No. Non ha creato un'identità comune. Ha creato il mito di un'identità neoliberale (ma liberista) comune, mentre distruggeva la coesione sociale, il welfare state, mentre trattava diversamente stati di diverso peso. Ha progressivamente abbandonato il modello di governo condiviso per arrivare di fatto a connotare la classe dirigente di un unico stato - la Germania - come riferimento (non eletto e non rappresentativo) di tutti.
Ad esempio: l'ingresso nell'UE è vincolato dal rispetto di diritti civili di fondo e al rispetto delle leggi di mercato riguardo alla concorrenza. Sul piano dei diritti sociali, però, l'Europa si guarda bene dal fissare dei paletti minimi (reddito minimo, paga oraria minima, contrattazione collettiva). Di fatto paesi in cui non vi è sostegno al reddito di chi non lavora (al di fuori di insufficienti sussidi di disoccupazione) come Italia e Grecia non vengono sanzionati ne' obbligati a modificare le proprie norme: si ritenevano più importanti le quote latte o le multe per gli aiuti di stato (che peraltro altri paesi elargivano ad aziende pubbliche, a banche in crisi, etc). Nulla si è fatto sul versante del precariato diffuso, il vero bloccante per l'economia: chi non ha la certezza di un lavoro almeno a medio termine, a meno che non abbia uno stipendio molto più elevato di un dipendente e/o un welfare che gli copra le spalle quando non guadagna, semplicemente smette di spendere al di là della sussistenza o poco più: l'economia cessa di crescere o quasi.
Se i lavoratori si spostano nei paesi dove il welfare è più elevato, anche questi stati percepiscono (magari anche in maniera paranoica) che non possono più sostenere questi sistemi.
Le politiche sociali sono fondamentali per una vera federazione di stati e rappresentano il progetto collettivo più direttamente percepibile e verificabile dalla popolazione. In Ue esistono finanziamenti frammentari, a pioggia, diretti a specifici progetti locali, con obiettivi ben delimitati e a termine, che talvolta si riducono a semplici sprechi oppure nemmeno vengono colti per mediocrità della classe dirigente locale, ma comunque mai vengono percepiti come strutturali e rilevanti (nemmeno quando in parte lo sono, vedi in
Cornovaglia).
Soprattutto l'Europa non ha dato ancora una risposta definitiva e chiara, dopo otto anni, alla drammatica crisi del 2008. Si procede in ordine sparso, i movimenti di protesta stanno diventando maggioritari, la classe politica scivola in una desolante mediocrità. I fattori identitari stanno tornando quelli nazionali ottocenteschi (forse nel caso della GB si arretrerà pure di qualche altro secolo), si alzano muri e filo spinato.

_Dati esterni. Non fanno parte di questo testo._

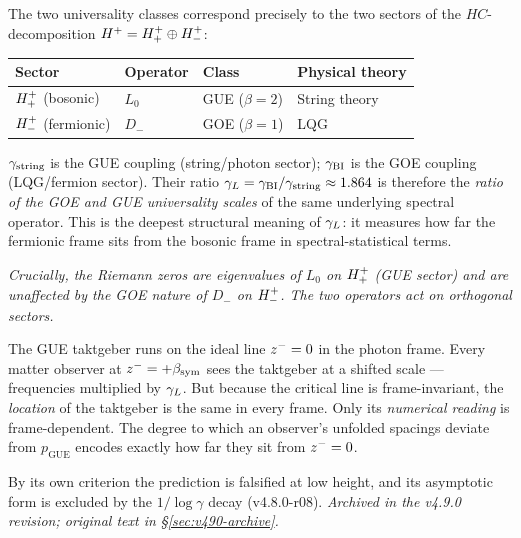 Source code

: \begin{remark}
\label{rem:goe-gue-string-lqg}
The two universality classes correspond precisely to the two sectors of
the $HC$-decomposition $H^+ = H^+_+\oplus H^+_-$:
\begin{center}
\renewcommand{\arraystretch}{1.3}
\begin{tabular}{llll}
\toprule
Sector & Operator & Class & Physical theory \\
\midrule
$H^+_+$ (bosonic) & $L_0$ & GUE ($\beta=2$) & String theory \\
$H^+_-$ (fermionic) & $D_-$ & GOE ($\beta=1$) & LQG \\
\bottomrule
\end{tabular}
\end{center}
$\gamma_{\mathrm{string}}$ is the GUE coupling (string/photon sector);
$\gamma_{\mathrm{BI}}$ is the GOE coupling (LQG/fermion sector).
Their ratio $\gamma_L = \gamma_{\mathrm{BI}}/\gamma_{\mathrm{string}} \approx 1.864$ is therefore the
\emph{ratio of the GOE and GUE universality scales} of the same
underlying spectral operator.
This is the deepest structural meaning of $\gamma_L$:
it measures how far the fermionic frame sits from the bosonic frame
in spectral-statistical terms.

\emph{Crucially, the Riemann zeros are eigenvalues of $L_0$ on
$H^+_+$ (GUE sector) and are unaffected by the GOE nature of
$D_-$ on $H^+_-$. The two operators act on orthogonal sectors.}
\end{remark}

\begin{remark}
The GUE taktgeber runs on the ideal line $z^-=0$ in the photon frame.
Every matter observer at $z^-=+\beta_{\mathrm{sym}}$ sees the taktgeber at a shifted
scale --- frequencies multiplied by $\gamma_L$.
But because the critical line is frame-invariant, the \emph{location} of
the taktgeber is the same in every frame.
Only its \emph{numerical reading} is frame-dependent.
The degree to which an observer's unfolded spacings deviate from
$p_{\mathrm{GUE}}$ encodes exactly how far they sit from $z^-=0$.
\end{remark}

\begin{corollary}\label{cor:odlyzko}
By its own criterion the prediction is falsified at low height, and its asymptotic form is excluded by the \(1/\log\gamma\) decay (v4.8.0-r08).
\emph{Archived in the v4.9.0 revision; original text in \S\ref{sec:v490-archive}.}
\end{corollary}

Tra parentesi quando si parla di regole comuni: il trattato di Lisbona prevede due anni per uscire dall'UE, mentre ora i suoi dirigenti parlano di tempi brevissimi quando il parlamento britannico non ha neppure ratificato, a fronte di un referendum semplicemente consultivo, alcunché. Cosa ne fanno degli italiani a Londra, ce li impacchettano e ce li rispediscono col dazio e il balzello?
Jean-Claude Juncker 1999 ha scritto:"Prendiamo una decisione, poi la mettiamo sul tavolo e aspettiamo un po’ per vedere cosa succede. Se non provoca proteste né rivolte, perché la maggior parte della gente non capisce niente di cosa è stato deciso, andiamo avanti passo dopo passo fino al punto di non ritorno".